The last time he’d been this poor had also been the last time he’d seen his older brother. They’d had a few beers, had a few laughs, he’d feigned drunk, and then as soon as his brother was out cold he helped himself to the credits in his account and been out the door. Shortly after that he’d been out the city and then out of the state, because he hadn’t seen a reason to stick around. His familial loyalty extended as far as there was a percentage in it. Anything beyond that was asking more than he had to give.

It was almost hilarious that he found himself back in almost the same position, slumped on a subway car headed in that direction. He kept his head back, arm tossed over his face like he was tired but the truth was that he didn’t need one of those shitty billboards latching onto his cortex and screaming his name across the car. The left one he could fix. The right one he couldn’t.

He’d had a couple of advancements, not all of them legal. Silver laced the whorls of his fingers on his left hand, and sometimes it was ridiculous just how easy that made it for him to get what he wanted. His thumbprint was whatever he wanted it to be.

His left eye wasn’t quite the same pale blue as the right. In the right light, it was almost reflective.

Technology was a beautiful thing. He was pretty sure the point of it had been to stop people like him, but it just made it so damn easy.

He was a thief and a con man. It was what he enjoyed and what he was best at and if he was supposed to feel regret or remorse for it then that was too bad. He hadn’t felt guilty about it in years. There was always a thrill of satisfaction at taking something he wasn’t supposed to have while being somewhere he wasn’t supposed to be and pretending to be someone he wasn’t.

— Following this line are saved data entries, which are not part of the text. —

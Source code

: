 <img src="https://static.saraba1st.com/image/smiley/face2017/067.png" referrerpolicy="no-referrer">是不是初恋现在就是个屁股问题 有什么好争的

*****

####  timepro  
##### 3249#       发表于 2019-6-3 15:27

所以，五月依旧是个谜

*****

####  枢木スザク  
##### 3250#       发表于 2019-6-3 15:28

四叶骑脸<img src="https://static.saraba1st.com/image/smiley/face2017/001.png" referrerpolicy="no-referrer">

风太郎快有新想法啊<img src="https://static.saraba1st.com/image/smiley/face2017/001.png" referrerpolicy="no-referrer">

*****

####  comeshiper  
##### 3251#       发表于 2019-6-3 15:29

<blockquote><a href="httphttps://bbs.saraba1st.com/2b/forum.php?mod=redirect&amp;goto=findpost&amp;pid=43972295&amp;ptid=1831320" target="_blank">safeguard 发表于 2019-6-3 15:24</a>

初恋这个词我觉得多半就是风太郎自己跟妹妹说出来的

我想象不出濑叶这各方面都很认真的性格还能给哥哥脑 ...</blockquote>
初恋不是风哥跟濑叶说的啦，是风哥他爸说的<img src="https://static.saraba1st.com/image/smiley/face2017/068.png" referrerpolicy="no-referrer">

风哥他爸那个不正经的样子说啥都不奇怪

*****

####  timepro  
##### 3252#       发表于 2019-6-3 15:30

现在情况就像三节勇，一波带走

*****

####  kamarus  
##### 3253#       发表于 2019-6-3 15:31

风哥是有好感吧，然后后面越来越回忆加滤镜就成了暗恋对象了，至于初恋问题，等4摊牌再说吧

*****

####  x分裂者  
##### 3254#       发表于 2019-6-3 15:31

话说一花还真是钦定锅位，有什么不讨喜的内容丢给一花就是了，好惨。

He liked attending classy parties in a name brand suit and a glass of wine in his hand that he should never be able to afford. He liked the penthouse apartment he’d stayed in for a month with the mistress of the man he’d been pretending to be at the time.

Thieving, lying, deceiving, he’d gotten to be the best at those things, and why shouldn’t he be proud of being the best in his field?

The subway car hissed to a stop and he used the metal pole next to him to get to his feet. It was less than crowded this time of night. There were a few teenage kids with shitty skin shines sitting down and to his left. On his right was an elderly woman holding her bag of groceries to her chest and the billboard across from her telling her that she needed to change her brand of cat food. There was a man crouched in the corner with a dirty, tan overcoat, and Ian watched him out of the corner of his eye while he slipped out the door.

Every time he thought he was out of trouble, one of them showed up again. And running was getting exhausting.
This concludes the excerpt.